What was the mood like amongst the detainees you spoke to on Manus Island?
They are scared and uncertain of their future. Some have lost all hope and are simply trying to survive, while others are finding it harder all the time to hold onto the belief that their life might one day get better. I met many dozens of detainees in the time that I was there. They told me of the terrible impacts of indefinite detention in awful conditions, and what it has done to their physical and mental health.
Since I visited, the Australian government has announced that the entire Manus Island Regional Processing Centre at Lombrum will be closed by the 31st of October. I’ve been in contact with a number of detainees since that announcement was made, and it really crystallised the fears they held.

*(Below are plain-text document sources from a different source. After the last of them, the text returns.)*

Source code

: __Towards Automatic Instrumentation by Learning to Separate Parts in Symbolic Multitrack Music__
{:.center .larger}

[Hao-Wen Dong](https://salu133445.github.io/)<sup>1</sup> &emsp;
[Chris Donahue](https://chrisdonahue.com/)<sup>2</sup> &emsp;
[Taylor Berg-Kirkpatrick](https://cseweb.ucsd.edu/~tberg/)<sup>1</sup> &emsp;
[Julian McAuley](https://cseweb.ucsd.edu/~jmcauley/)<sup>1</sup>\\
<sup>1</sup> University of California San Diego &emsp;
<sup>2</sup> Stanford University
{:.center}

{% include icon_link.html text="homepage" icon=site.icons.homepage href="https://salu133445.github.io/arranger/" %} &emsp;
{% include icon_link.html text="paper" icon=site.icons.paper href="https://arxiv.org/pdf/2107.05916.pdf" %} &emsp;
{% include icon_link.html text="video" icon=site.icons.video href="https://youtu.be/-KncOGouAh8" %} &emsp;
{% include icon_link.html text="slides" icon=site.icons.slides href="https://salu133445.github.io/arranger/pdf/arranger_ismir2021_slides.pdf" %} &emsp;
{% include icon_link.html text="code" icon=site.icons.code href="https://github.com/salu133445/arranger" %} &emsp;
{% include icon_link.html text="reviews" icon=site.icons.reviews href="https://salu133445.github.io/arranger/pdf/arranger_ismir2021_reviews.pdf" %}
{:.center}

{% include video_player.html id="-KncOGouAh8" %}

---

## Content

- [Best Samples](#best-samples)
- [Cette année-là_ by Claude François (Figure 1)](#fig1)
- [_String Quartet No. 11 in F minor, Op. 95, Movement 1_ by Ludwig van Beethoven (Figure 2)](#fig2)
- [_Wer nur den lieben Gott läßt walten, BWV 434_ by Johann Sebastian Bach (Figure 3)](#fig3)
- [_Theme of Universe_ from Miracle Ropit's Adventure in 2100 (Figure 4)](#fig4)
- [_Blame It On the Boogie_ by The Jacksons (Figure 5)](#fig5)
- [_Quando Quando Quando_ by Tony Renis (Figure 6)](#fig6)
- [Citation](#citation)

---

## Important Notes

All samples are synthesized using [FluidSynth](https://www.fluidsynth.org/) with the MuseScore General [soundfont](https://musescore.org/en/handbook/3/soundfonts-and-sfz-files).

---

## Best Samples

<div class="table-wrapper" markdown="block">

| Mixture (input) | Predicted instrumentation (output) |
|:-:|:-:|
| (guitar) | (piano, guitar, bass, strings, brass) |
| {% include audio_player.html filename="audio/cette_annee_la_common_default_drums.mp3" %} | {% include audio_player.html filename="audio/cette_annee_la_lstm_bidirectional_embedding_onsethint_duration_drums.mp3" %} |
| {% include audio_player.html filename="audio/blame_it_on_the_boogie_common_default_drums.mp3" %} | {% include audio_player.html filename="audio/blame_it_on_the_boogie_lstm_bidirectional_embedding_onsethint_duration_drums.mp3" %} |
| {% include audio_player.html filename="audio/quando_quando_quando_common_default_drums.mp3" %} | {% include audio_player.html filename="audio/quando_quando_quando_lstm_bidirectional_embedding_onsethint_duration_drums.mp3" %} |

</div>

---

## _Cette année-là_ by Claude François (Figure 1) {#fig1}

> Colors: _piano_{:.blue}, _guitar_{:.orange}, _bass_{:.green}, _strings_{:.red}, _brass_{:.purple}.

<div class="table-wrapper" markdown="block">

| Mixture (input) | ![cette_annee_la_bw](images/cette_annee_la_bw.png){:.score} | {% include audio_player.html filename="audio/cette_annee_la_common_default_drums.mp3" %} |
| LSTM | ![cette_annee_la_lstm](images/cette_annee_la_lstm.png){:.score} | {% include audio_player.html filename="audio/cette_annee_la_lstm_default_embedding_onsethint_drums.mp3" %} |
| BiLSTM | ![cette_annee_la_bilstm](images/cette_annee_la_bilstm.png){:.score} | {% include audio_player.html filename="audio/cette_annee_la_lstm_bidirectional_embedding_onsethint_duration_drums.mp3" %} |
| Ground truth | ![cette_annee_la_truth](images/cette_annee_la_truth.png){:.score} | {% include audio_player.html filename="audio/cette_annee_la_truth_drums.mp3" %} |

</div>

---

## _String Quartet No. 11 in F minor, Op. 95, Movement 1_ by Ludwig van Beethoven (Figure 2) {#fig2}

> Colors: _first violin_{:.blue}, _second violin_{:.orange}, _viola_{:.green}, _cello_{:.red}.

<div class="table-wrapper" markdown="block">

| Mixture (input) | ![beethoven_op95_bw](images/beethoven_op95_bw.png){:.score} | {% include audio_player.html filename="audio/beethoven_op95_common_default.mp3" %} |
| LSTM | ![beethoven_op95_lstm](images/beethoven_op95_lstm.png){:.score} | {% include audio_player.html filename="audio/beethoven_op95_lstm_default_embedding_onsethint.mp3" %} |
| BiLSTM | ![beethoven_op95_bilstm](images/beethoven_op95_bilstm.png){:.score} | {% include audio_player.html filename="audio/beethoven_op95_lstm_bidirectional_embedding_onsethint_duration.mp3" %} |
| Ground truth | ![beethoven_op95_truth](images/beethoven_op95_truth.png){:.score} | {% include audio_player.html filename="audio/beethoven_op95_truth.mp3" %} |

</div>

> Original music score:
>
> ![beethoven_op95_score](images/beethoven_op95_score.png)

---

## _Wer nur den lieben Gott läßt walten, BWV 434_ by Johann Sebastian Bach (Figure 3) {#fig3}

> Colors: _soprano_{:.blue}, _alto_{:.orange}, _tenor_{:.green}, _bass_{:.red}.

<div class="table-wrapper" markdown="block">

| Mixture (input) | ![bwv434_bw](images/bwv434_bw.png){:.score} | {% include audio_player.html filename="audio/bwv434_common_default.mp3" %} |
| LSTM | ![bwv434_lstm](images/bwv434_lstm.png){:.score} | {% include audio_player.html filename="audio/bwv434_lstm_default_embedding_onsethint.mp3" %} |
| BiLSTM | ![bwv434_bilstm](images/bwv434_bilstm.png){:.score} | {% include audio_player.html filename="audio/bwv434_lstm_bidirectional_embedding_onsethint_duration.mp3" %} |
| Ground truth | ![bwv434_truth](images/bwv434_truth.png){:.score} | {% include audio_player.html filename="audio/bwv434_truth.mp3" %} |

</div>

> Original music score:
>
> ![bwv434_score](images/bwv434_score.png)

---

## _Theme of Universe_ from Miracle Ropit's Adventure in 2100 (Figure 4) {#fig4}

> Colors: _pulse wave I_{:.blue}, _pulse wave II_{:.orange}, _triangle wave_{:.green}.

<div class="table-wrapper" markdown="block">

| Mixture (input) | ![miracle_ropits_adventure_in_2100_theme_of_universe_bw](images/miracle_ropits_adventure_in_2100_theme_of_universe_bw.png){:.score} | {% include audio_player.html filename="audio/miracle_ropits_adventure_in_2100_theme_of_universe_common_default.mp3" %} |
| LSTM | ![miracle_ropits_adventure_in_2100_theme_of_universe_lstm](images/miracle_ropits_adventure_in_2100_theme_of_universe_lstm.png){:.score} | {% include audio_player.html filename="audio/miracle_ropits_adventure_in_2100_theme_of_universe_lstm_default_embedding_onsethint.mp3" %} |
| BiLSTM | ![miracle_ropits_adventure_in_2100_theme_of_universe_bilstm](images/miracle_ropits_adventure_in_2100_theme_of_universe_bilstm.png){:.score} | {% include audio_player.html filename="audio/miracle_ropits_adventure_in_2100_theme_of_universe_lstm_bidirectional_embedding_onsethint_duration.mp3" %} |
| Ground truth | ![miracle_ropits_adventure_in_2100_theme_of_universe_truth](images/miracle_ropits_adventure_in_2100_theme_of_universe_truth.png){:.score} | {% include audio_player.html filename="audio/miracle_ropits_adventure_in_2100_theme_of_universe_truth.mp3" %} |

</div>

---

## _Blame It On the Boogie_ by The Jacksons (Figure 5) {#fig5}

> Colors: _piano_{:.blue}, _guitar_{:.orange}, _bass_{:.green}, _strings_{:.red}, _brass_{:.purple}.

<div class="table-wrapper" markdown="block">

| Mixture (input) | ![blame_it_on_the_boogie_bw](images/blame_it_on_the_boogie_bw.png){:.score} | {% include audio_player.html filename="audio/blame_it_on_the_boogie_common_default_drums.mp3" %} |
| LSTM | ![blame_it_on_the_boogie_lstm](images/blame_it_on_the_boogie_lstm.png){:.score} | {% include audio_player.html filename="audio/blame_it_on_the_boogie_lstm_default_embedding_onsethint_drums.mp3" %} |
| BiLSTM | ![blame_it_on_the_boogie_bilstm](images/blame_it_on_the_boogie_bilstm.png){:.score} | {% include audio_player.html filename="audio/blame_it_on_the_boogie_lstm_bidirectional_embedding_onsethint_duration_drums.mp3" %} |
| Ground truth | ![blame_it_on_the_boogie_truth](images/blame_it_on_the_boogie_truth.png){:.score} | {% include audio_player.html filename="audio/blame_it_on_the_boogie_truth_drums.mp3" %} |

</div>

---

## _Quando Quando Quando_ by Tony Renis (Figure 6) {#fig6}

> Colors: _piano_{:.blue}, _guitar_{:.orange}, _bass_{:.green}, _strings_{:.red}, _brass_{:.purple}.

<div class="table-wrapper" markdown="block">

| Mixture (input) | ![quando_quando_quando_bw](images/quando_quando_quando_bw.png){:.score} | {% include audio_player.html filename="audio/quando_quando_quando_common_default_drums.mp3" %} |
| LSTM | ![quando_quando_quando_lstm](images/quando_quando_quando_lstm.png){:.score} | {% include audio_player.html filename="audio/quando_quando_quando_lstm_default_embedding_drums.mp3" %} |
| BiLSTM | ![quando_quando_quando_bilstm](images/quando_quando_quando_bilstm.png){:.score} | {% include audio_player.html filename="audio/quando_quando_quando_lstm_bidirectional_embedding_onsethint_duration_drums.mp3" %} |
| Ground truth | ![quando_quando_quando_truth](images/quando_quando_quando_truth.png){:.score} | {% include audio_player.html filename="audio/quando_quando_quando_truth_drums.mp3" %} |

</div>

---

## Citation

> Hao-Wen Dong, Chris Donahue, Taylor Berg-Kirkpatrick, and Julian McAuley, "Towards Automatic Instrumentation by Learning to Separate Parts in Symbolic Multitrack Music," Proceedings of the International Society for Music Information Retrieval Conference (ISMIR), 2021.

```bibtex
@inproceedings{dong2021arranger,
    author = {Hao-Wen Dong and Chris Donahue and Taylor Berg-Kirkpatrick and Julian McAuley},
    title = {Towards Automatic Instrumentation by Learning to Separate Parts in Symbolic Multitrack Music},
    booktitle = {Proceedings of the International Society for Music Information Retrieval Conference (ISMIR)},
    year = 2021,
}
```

They’ve been very clear with me that even though the camp itself is not an appropriate place for people to live, particularly for those fleeing persecution and worse, forcing them out into the community is no solution whatsoever.
This was expressed to me directly while I was there and since I’ve come back to Australia. They just don’t believe that PNG is safe for them. My experience both in Port Moresby and in Lorengau (on Manus Island) leads me to strongly agree.
Do any detainees hold out hope for the US deal?
There is some hope that the US may take some people, but there is absolutely no certainty at all in the minds of the detainees that any of them will be resettled in the US. Comments made by the Australian government have cast further uncertainty on whether any people at all will be resettled in the US, let alone a significant number. Fewer than 50 out of the 850 men on Manus have progressed through the two interview stages with the US government at this point, so most of them are a long way off any kind of resolution.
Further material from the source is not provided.